**BRIEF**
The lines to find are those in the entries that hold the word "slab"; copy every one of them.

**DATA TO EXAMINE**
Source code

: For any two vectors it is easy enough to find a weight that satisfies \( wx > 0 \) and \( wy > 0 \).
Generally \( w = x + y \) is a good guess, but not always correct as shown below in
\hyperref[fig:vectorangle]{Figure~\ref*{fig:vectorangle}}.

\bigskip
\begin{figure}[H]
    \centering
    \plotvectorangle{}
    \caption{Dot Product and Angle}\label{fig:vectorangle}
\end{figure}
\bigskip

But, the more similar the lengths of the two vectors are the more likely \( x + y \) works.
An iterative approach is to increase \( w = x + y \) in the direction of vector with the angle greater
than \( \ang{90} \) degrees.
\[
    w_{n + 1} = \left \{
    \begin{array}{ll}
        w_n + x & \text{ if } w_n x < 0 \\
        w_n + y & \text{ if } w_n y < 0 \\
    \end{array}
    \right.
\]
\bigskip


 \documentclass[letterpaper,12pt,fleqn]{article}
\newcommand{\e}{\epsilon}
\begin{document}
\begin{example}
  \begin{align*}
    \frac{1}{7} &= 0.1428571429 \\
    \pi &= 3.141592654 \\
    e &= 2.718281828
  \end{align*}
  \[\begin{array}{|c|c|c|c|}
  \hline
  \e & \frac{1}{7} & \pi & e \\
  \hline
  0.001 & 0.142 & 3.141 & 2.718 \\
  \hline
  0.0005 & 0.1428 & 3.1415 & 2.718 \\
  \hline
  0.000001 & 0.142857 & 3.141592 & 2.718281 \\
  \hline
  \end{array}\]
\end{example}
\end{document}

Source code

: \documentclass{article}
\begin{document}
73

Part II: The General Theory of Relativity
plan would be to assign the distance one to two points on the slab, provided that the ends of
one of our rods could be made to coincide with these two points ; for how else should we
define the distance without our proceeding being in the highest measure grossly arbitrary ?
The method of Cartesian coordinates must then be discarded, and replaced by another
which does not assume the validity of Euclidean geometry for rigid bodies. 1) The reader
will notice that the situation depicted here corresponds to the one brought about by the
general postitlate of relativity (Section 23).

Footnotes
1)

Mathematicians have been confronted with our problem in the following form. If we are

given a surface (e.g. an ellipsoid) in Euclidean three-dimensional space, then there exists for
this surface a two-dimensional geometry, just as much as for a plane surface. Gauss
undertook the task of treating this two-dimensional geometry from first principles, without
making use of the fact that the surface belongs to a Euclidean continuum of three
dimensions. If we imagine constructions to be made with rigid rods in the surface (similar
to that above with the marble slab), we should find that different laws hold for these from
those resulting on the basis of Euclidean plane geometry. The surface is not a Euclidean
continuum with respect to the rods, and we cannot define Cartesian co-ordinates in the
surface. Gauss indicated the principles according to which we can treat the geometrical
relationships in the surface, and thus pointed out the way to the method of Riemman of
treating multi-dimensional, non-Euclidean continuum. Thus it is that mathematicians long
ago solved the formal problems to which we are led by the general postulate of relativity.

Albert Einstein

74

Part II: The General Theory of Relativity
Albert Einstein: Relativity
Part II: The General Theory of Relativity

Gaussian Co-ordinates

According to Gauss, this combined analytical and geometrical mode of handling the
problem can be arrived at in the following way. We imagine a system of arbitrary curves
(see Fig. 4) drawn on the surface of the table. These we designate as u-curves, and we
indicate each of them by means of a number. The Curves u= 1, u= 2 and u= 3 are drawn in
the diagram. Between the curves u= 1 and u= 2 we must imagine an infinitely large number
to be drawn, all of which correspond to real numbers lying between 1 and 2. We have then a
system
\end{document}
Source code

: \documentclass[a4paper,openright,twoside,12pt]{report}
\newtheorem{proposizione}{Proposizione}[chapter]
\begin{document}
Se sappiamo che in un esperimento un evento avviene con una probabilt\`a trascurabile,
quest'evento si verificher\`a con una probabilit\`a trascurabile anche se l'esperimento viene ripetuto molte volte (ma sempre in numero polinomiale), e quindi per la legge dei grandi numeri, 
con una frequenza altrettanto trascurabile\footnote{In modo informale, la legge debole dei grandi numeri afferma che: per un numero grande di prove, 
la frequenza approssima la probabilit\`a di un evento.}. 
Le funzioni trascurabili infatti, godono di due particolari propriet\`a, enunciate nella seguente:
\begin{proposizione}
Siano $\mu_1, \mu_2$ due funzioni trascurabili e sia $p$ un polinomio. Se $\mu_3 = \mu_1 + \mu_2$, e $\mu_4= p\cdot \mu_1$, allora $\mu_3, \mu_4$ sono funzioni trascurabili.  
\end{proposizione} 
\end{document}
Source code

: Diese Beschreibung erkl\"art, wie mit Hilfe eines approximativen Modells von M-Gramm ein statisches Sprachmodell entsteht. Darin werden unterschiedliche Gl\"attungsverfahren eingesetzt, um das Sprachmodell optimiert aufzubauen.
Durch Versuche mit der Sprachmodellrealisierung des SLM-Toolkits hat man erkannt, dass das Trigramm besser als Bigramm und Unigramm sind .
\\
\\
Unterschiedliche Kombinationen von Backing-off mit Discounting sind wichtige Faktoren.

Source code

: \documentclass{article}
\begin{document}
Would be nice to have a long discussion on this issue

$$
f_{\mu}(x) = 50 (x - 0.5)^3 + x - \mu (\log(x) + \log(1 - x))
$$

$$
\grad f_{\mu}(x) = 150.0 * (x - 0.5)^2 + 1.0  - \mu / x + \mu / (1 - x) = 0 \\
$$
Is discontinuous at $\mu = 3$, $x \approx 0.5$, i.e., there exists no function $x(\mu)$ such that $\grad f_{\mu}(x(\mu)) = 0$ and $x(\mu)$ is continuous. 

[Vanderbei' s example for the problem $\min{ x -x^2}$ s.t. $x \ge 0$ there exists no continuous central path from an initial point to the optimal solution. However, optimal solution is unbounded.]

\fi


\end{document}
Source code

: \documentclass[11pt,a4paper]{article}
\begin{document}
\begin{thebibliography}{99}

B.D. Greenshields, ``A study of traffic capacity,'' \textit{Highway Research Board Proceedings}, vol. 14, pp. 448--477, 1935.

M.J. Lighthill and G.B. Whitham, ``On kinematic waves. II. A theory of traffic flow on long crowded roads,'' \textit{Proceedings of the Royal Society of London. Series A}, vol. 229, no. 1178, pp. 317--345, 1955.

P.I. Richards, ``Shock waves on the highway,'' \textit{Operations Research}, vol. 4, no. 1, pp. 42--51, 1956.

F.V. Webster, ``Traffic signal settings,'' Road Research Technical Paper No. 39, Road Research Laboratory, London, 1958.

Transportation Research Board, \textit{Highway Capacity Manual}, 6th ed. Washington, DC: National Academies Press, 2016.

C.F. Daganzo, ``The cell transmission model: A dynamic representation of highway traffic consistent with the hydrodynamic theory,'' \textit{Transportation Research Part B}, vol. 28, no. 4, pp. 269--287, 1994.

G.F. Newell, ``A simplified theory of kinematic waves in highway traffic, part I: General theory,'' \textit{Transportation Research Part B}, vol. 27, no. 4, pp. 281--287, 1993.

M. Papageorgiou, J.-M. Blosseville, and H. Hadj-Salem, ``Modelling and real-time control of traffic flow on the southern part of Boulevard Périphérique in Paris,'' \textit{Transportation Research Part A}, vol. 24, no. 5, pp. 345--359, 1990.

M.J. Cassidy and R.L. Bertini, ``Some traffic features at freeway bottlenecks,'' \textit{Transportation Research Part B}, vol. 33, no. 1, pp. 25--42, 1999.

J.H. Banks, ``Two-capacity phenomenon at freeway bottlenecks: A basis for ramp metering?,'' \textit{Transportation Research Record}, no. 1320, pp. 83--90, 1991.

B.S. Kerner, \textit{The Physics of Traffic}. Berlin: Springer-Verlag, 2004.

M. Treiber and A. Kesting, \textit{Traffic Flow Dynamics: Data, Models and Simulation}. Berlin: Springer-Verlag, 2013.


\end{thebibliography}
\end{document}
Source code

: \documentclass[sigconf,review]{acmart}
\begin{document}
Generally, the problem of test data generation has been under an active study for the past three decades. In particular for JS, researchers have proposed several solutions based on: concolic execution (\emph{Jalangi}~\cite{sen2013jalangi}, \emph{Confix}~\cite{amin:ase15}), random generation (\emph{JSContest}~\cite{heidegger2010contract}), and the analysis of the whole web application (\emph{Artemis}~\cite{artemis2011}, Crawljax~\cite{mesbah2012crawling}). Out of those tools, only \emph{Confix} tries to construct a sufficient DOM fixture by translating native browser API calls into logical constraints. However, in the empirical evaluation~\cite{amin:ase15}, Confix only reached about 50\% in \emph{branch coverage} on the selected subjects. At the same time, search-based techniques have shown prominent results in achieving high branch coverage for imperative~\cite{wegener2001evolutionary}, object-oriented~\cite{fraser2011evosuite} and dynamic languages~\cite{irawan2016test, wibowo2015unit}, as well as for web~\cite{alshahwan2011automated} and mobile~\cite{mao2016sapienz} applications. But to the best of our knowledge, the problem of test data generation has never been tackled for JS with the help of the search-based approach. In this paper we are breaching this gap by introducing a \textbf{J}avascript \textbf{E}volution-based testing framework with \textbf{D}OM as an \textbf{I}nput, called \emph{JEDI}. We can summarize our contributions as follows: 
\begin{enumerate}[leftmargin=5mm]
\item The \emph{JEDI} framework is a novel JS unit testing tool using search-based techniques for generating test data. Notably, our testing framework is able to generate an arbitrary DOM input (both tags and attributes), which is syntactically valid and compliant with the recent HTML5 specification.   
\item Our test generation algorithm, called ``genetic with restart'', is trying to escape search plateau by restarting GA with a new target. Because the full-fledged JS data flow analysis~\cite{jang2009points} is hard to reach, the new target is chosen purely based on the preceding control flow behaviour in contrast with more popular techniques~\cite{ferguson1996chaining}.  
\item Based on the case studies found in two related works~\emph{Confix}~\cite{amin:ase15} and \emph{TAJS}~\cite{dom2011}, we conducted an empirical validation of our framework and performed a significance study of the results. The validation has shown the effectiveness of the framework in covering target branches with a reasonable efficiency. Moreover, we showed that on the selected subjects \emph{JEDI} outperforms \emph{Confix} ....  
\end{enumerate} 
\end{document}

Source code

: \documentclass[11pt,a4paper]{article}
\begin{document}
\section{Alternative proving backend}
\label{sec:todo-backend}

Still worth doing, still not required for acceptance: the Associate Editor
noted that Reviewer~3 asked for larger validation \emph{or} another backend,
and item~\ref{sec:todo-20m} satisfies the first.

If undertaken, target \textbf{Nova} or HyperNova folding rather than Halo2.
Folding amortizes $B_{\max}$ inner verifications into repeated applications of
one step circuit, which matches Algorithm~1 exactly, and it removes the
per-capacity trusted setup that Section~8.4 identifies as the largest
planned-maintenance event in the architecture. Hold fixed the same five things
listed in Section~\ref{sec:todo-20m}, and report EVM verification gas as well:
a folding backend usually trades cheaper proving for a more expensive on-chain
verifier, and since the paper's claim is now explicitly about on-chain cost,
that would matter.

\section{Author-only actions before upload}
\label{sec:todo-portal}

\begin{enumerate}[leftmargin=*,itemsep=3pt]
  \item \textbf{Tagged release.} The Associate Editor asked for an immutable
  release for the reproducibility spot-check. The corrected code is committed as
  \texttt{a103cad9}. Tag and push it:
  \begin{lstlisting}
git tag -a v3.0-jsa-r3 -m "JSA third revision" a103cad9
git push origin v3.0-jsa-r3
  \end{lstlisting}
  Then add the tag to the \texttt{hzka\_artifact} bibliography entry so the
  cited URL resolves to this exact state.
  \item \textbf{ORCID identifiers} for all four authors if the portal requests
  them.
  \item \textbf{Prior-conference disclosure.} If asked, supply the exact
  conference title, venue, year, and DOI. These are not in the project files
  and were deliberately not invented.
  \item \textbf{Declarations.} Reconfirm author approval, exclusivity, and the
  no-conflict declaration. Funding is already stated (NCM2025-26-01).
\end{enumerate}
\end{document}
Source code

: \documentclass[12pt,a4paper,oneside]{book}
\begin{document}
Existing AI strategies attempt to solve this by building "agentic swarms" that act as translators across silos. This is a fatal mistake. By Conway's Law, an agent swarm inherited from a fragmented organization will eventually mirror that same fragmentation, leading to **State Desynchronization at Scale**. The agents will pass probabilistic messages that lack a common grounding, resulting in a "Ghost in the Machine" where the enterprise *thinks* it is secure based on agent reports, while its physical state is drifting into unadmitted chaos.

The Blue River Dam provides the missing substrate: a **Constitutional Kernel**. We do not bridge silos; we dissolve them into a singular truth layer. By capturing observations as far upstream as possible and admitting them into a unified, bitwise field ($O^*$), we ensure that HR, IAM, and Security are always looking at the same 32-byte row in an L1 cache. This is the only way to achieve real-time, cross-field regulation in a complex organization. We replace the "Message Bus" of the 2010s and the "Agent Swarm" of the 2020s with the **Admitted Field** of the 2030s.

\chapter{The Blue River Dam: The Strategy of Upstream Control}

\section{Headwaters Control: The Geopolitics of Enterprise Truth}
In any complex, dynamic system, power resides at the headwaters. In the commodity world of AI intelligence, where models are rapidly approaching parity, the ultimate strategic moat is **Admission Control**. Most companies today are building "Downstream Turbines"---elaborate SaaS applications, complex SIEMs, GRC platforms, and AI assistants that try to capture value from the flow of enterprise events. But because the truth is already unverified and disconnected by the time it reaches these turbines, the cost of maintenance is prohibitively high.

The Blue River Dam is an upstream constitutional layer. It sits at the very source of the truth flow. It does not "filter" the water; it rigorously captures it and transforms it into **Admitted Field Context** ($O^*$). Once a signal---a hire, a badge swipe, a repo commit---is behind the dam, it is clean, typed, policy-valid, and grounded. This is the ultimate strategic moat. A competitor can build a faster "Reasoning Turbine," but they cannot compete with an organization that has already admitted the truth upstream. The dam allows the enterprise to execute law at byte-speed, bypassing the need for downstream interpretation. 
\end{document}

**RESULT**
plan would be to assign the distance one to two points on the slab, provided that the ends of
to that above with the marble slab), we should find that different laws hold for these from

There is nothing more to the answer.